The Corner

Re: The Plame Lawsuit cont’d

The Plame suit is a publicity stunt.  It is another reminder of the hypocrisy that pervades the media-dubbed “good guys” in this melodrama that should have closed on the first night.

 

 

Judy Miller (and, to a lesser extent, Matt Cooper) insisted that they owed it to their sources to keep a promise of confidentiality, even if it was an illegal promise.  Legally, though, they only needed to reveal their sources’ communications to the grand jury – which is a secret proceeding.  They could have protected their sources against embarrassing publicity (as, for example, Bob Novak has done) as far as the rest of the world was concerned.  But, no, the second they got out of the grand jury, they went as public as they could go. It gave them notoriety and helped their publications sell issues.  Such noble martyrs to the First Amendment!

 

 

Then there’s Plame & Wilson.  So obsessed over the need to protect their deep secrets that they pose for Vanity Fair … and, so far as I’m aware, Cliff’s insightful suggestion that Wilson may have outed his wife to David Corn has never been knocked down.  Now, this deeply private, professionally discrete couple has … filed a lawsuit that will bring more attention to themselves.  Voluntarily, they have subjected themselves to the prying scrutiny of the civil discovery process (and perhaps even countersuits).  

 

 

In any event, the Supreme Court, in 1875, held in Totten v.
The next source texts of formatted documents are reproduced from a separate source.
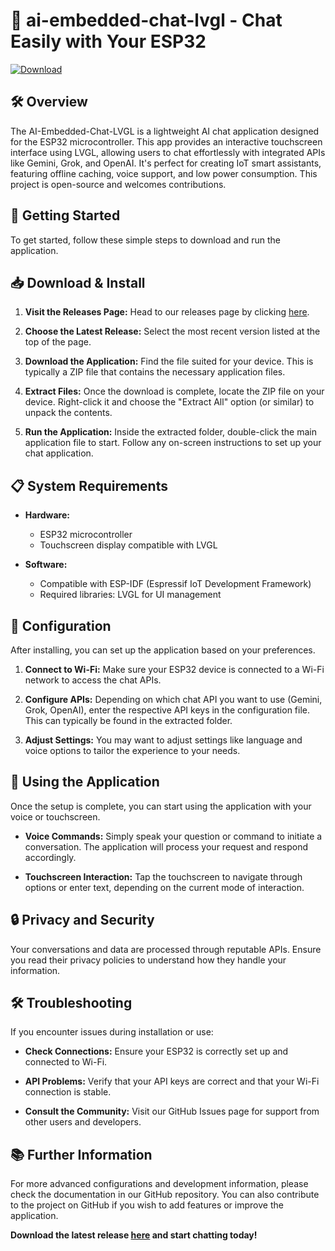 # 🤖 ai-embedded-chat-lvgl - Chat Easily with Your ESP32

[![Download](https://img.shields.io/badge/Download-latest%20release-brightgreen)](https://github.com/nlecreamy/ai-embedded-chat-lvgl/releases)

## 🛠️ Overview

The AI-Embedded-Chat-LVGL is a lightweight AI chat application designed for the ESP32 microcontroller. This app provides an interactive touchscreen interface using LVGL, allowing users to chat effortlessly with integrated APIs like Gemini, Grok, and OpenAI. It's perfect for creating IoT smart assistants, featuring offline caching, voice support, and low power consumption. This project is open-source and welcomes contributions.

## 🚀 Getting Started

To get started, follow these simple steps to download and run the application.

## 📥 Download & Install

1. **Visit the Releases Page:** 
   Head to our releases page by clicking [here](https://github.com/nlecreamy/ai-embedded-chat-lvgl/releases).

2. **Choose the Latest Release:** 
   Select the most recent version listed at the top of the page. 

3. **Download the Application:**
   Find the file suited for your device. This is typically a ZIP file that contains the necessary application files.

4. **Extract Files:** 
   Once the download is complete, locate the ZIP file on your device. Right-click it and choose the "Extract All" option (or similar) to unpack the contents.

5. **Run the Application:**
   Inside the extracted folder, double-click the main application file to start. Follow any on-screen instructions to set up your chat application.

## 📋 System Requirements

- **Hardware:**
  - ESP32 microcontroller
  - Touchscreen display compatible with LVGL

- **Software:**
  - Compatible with ESP-IDF (Espressif IoT Development Framework)
  - Required libraries: LVGL for UI management

## 🔧 Configuration

After installing, you can set up the application based on your preferences.

1. **Connect to Wi-Fi:**
   Make sure your ESP32 device is connected to a Wi-Fi network to access the chat APIs. 

2. **Configure APIs:**
   Depending on which chat API you want to use (Gemini, Grok, OpenAI), enter the respective API keys in the configuration file. This can typically be found in the extracted folder.

3. **Adjust Settings:**
   You may want to adjust settings like language and voice options to tailor the experience to your needs.

## 🎤 Using the Application

Once the setup is complete, you can start using the application with your voice or touchscreen.

- **Voice Commands:** 
  Simply speak your question or command to initiate a conversation. The application will process your request and respond accordingly.

- **Touchscreen Interaction:**
  Tap the touchscreen to navigate through options or enter text, depending on the current mode of interaction.

## 🔒 Privacy and Security

Your conversations and data are processed through reputable APIs. Ensure you read their privacy policies to understand how they handle your information. 

## 🛠️ Troubleshooting

If you encounter issues during installation or use:

- **Check Connections:** 
  Ensure your ESP32 is correctly set up and connected to Wi-Fi.

- **API Problems:** 
  Verify that your API keys are correct and that your Wi-Fi connection is stable.

- **Consult the Community:**
  Visit our GitHub Issues page for support from other users and developers.

## 📚 Further Information

For more advanced configurations and development information, please check the documentation in our GitHub repository. You can also contribute to the project on GitHub if you wish to add features or improve the application.

**Download the latest release [here](https://github.com/nlecreamy/ai-embedded-chat-lvgl/releases) and start chatting today!**
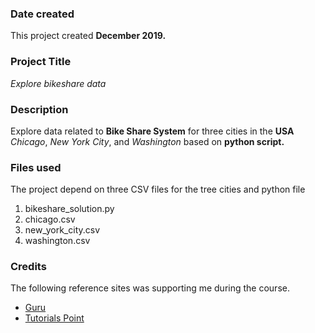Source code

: ### Date created
This project created **December 2019.**

### Project Title
*Explore bikeshare data*

### Description


Explore data related to **Bike Share System** for three cities in the **USA**  *Chicago*, *New York City*, and *Washington* based on **python script.**



### Files used
The project depend on three CSV files for the tree cities and python file
<ol>

<li>bikeshare_solution.py</li>
<li>chicago.csv</li>
<li>new_york_city.csv</li>
<li>washington.csv</li>

</ol>

### Credits
The following reference sites was supporting me during the course.

<ul>

<li><a href="https://www.guru99.com/python-tutorials.html">Guru</a></li>
<li><a href="https://www.tutorialspoint.com/python_data_science/index.htm">Tutorials Point</a></li>

</ul>
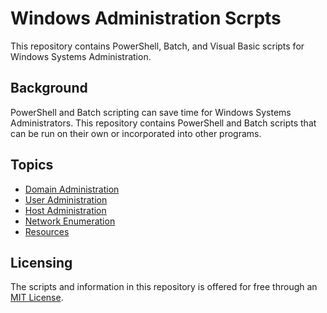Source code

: # Windows Administration Scrpts

This repository contains PowerShell, Batch, and Visual Basic scripts for Windows Systems Administration.

## Background

PowerShell and Batch scripting can save time for Windows Systems Administrators. This repository contains PowerShell and Batch scripts that can be run on their own or incorporated into other programs.

## Topics

- [Domain Administration](/docs/Domain-Administration.md)
- [User Administration](/docs/User-Administration.md)
- [Host Administration](/docs/Host-Administration.md)
- [Network Enumeration](/docs/Network-Enumeration.md)
- [Resources](/docs/Resources.md)

## Licensing

The scripts and information in this repository is offered for free through an [MIT License](./LICENSE).
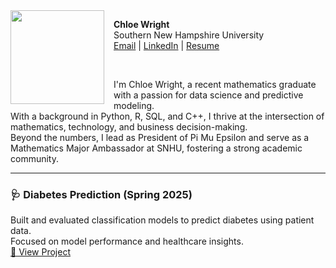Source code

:<img src="https://chloejw.github.io/chlophoto.jpg" align="left" width="150" style="margin-right: 15px;"/>

**Chloe Wright**  
Southern New Hampshire University  
[Email](mailto:chloejwright48@gmail.com) | [LinkedIn](https://linkedin.com/in/chloe-wright) | [Resume](https://chloejw.github.io/Resume-Wright.pdf)  

<br>

I'm Chloe Wright, a recent mathematics graduate with a passion for data science and predictive modeling.  
With a background in Python, R, SQL, and C++, I thrive at the intersection of mathematics, technology, and business decision-making.  
Beyond the numbers, I lead as President of Pi Mu Epsilon and serve as a Mathematics Major Ambassador at SNHU, fostering a strong academic community.

---

### 🩺 Diabetes Prediction (Spring 2025)

Built and evaluated classification models to predict diabetes using patient data.  
Focused on model performance and healthcare insights.  
[🔗 View Project](https://chloejw.github.io/Diabetes-Prediction/Diabetes-Predictions.html)

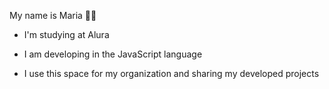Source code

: My name is Maria 💙💙

- I'm studying at Alura

- I am developing in the JavaScript language

- I use this space for my organization and 
sharing my developed projects
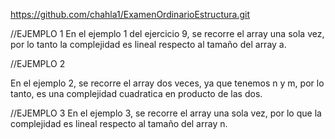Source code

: https://github.com/chahla1/ExamenOrdinarioEstructura.git


//EJEMPLO 1
En el ejemplo 1 del ejercicio 9, se recorre el array una sola vez,
por lo tanto la complejidad es lineal respecto al tamaño del array a.

//EJEMPLO 2

En el ejemplo 2, se recorre el array dos veces, ya que tenemos n y m,
por lo tanto, es una complejidad cuadratica en producto de las dos.


//EJEMPLO 3
En el ejemplo 3, se recorre el array una sola vez, por lo que la complejidad es 
lineal respecto al tamaño del array n.


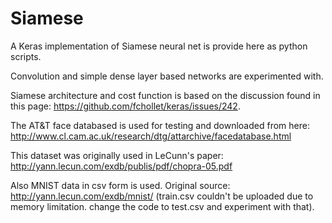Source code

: # Siamese

A Keras implementation of Siamese neural net is provide here as python scripts. 

Convolution and simple dense layer based networks are experimented with.

Siamese architecture and cost function is based on the discussion found in this page: https://github.com/fchollet/keras/issues/242.

The AT&T face databased is used for testing and downloaded from here: http://www.cl.cam.ac.uk/research/dtg/attarchive/facedatabase.html

This dataset was originally used in LeCunn's paper: http://yann.lecun.com/exdb/publis/pdf/chopra-05.pdf

Also MNIST data in csv form is used. Original source: http://yann.lecun.com/exdb/mnist/
(train.csv couldn't be uploaded due to memory limitation. change the code to test.csv and experiment with that).
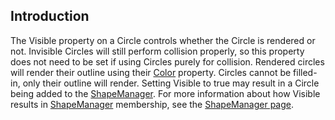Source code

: ## Introduction

The Visible property on a Circle controls whether the Circle is rendered or not. Invisible Circles will still perform collision properly, so this property does not need to be set if using Circles purely for collision. Rendered circles will render their outline using their [Color](/frb/docs/index.php?title=FlatRedBall.Math.Geometry.Circle.Color&action=edit&redlink=1.md "FlatRedBall.Math.Geometry.Circle.Color (page does not exist)") property. Circles cannot be filled-in, only their outline will render. Setting Visible to true may result in a Circle being added to the [ShapeManager](/documentation/api/flatredball/flatredball-math/flatredball-math-geometry/flatredball-math-geometry-shapemanager.md). For more information about how Visible results in [ShapeManager](/documentation/api/flatredball/flatredball-math/flatredball-math-geometry/flatredball-math-geometry-shapemanager.md) membership, see the [ShapeManager page](/documentation/api/flatredball/flatredball-math/flatredball-math-geometry/flatredball-math-geometry-shapemanager.md).
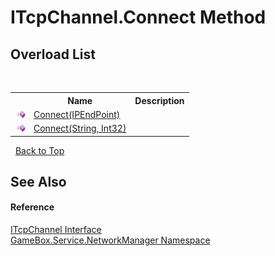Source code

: # ITcpChannel.Connect Method 
 


## Overload List
&nbsp;<table><tr><th></th><th>Name</th><th>Description</th></tr><tr><td>![Public method](media/pubmethod.gif "Public method")</td><td><a href="3961c5c6-7149-fa6a-7a46-2ccc0d5190cf">Connect(IPEndPoint)</a></td><td></td></tr><tr><td>![Public method](media/pubmethod.gif "Public method")</td><td><a href="b1f1de8e-559a-99d7-8d0e-93ce70972e08">Connect(String, Int32)</a></td><td></td></tr></table>&nbsp;
<a href="#itcpchannel.connect-method">Back to Top</a>

## See Also


#### Reference
<a href="33c198d9-9272-4ff6-a4ac-152ca6d74735">ITcpChannel Interface</a><br /><a href="e92cd5f6-6868-30a4-62ef-776833ad32a3">GameBox.Service.NetworkManager Namespace</a><br />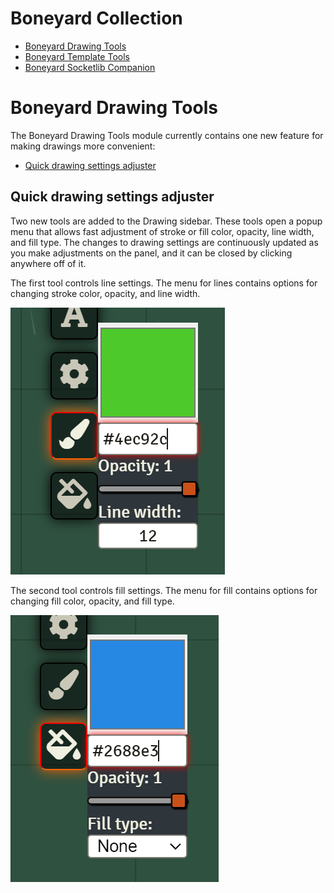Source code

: # Boneyard Collection
- [Boneyard Drawing Tools](https://github.com/operation404/boneyard-drawing-tools)
- [Boneyard Template Tools](https://github.com/operation404/boneyard-template-tools)
- [Boneyard Socketlib Companion](https://github.com/operation404/boneyard-socketlib-companion)

# Boneyard Drawing Tools
The Boneyard Drawing Tools module currently contains one new feature for making drawings more convenient:
- [Quick drawing settings adjuster](#quick-drawing-settings-adjuster)

## Quick drawing settings adjuster
Two new tools are added to the Drawing sidebar. These tools open a popup menu that allows fast adjustment of stroke or fill color, opacity, line width, and fill type. The changes to drawing settings are continuously updated as you make adjustments on the panel, and it can be closed by clicking anywhere off of it.

The first tool controls line settings. The menu for lines contains options for changing stroke color, opacity, and line width.

![Stroke Example. The line menu has options for changing stroke color, opacity, and width.](https://github.com/operation404/boneyard-drawing-tools/blob/master/images/stroke_example.png?raw=true)

The second tool controls fill settings. The menu for fill contains options for changing fill color, opacity, and fill type.

![Fill Example. The fill menu has options for changing fill color, opacity, and fill type.](https://github.com/operation404/boneyard-drawing-tools/blob/master/images/fill_example.png?raw=true)
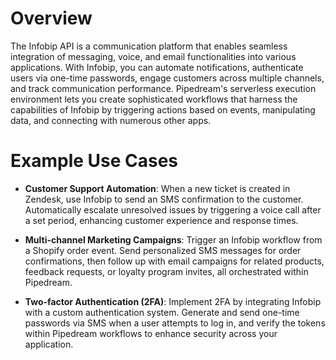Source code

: # Overview

The Infobip API is a communication platform that enables seamless integration of messaging, voice, and email functionalities into various applications. With Infobip, you can automate notifications, authenticate users via one-time passwords, engage customers across multiple channels, and track communication performance. Pipedream's serverless execution environment lets you create sophisticated workflows that harness the capabilities of Infobip by triggering actions based on events, manipulating data, and connecting with numerous other apps.

# Example Use Cases

- **Customer Support Automation**: When a new ticket is created in Zendesk, use Infobip to send an SMS confirmation to the customer. Automatically escalate unresolved issues by triggering a voice call after a set period, enhancing customer experience and response times.

- **Multi-channel Marketing Campaigns**: Trigger an Infobip workflow from a Shopify order event. Send personalized SMS messages for order confirmations, then follow up with email campaigns for related products, feedback requests, or loyalty program invites, all orchestrated within Pipedream.

- **Two-factor Authentication (2FA)**: Implement 2FA by integrating Infobip with a custom authentication system. Generate and send one-time passwords via SMS when a user attempts to log in, and verify the tokens within Pipedream workflows to enhance security across your application.
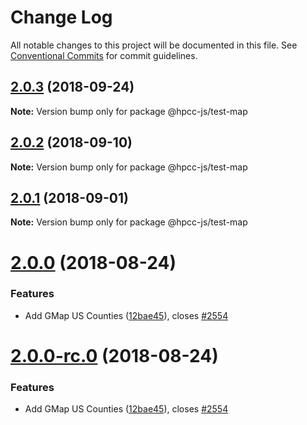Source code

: # Change Log

All notable changes to this project will be documented in this file.
See [Conventional Commits](https://conventionalcommits.org) for commit guidelines.

<a name="2.0.3"></a>
## [2.0.3](https://github.com/GordonSmith/Visualization/compare/@hpcc-js/test-map@2.0.2...@hpcc-js/test-map@2.0.3) (2018-09-24)

**Note:** Version bump only for package @hpcc-js/test-map





<a name="2.0.2"></a>
## [2.0.2](https://github.com/GordonSmith/Visualization/compare/@hpcc-js/test-map@2.0.1...@hpcc-js/test-map@2.0.2) (2018-09-10)

**Note:** Version bump only for package @hpcc-js/test-map





<a name="2.0.1"></a>
## [2.0.1](https://github.com/GordonSmith/Visualization/compare/@hpcc-js/test-map@2.0.0...@hpcc-js/test-map@2.0.1) (2018-09-01)

**Note:** Version bump only for package @hpcc-js/test-map





<a name="2.0.0"></a>
# [2.0.0](https://github.com/GordonSmith/Visualization/compare/@hpcc-js/test-map@0.0.62...@hpcc-js/test-map@2.0.0) (2018-08-24)


### Features

* Add GMap US Counties ([12bae45](https://github.com/GordonSmith/Visualization/commit/12bae45)), closes [#2554](https://github.com/GordonSmith/Visualization/issues/2554)





<a name="2.0.0-rc.0"></a>
# [2.0.0-rc.0](https://github.com/GordonSmith/Visualization/compare/@hpcc-js/test-map@0.0.62...@hpcc-js/test-map@2.0.0-rc.0) (2018-08-24)


### Features

* Add GMap US Counties ([12bae45](https://github.com/GordonSmith/Visualization/commit/12bae45)), closes [#2554](https://github.com/GordonSmith/Visualization/issues/2554)
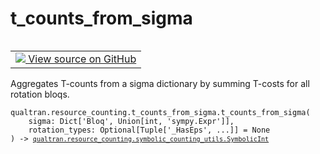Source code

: # t_counts_from_sigma


<table class="tfo-notebook-buttons tfo-api nocontent" align="left">
<td>
  <a target="_blank" href="https://github.com/quantumlib/Qualtran/blob/main/qualtran/resource_counting/t_counts_from_sigma.py#L43-L56">
    <img src="https://www.tensorflow.org/images/GitHub-Mark-32px.png" />
    View source on GitHub
  </a>
</td>
</table>



Aggregates T-counts from a sigma dictionary by summing T-costs for all rotation bloqs.


<pre class="devsite-click-to-copy prettyprint lang-py tfo-signature-link">
<code>qualtran.resource_counting.t_counts_from_sigma.t_counts_from_sigma(
    sigma: Dict['Bloq', Union[int, 'sympy.Expr']],
    rotation_types: Optional[Tuple['_HasEps', ...]] = None
) -> <a href="../../../qualtran/resource_counting/symbolic_counting_utils/SymbolicInt.html"><code>qualtran.resource_counting.symbolic_counting_utils.SymbolicInt</code></a>
</code></pre>



<!-- Placeholder for "Used in" -->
United States that, because of the obvious state-secrets concerns, lawsuits may not be premised on covert espionage employment agreements.  Totten was not permitted to sue to enforce obligations he claimed the United States owed based on his activities as a Civil War era spy.  The Totten doctrine was reaffirmed by a unanimous Supreme Court in 2005, in Tenet v. Doe (involving husband-and-wife spies who similarly claimed the government reneged on its commitments to them).

 

 

Case closed.  The suit is a frivolous gambit for more media attention (and, quite clearly, it is having the intended effect). 

Another theme of this fiasco:  Never let the law get in the way of a good story.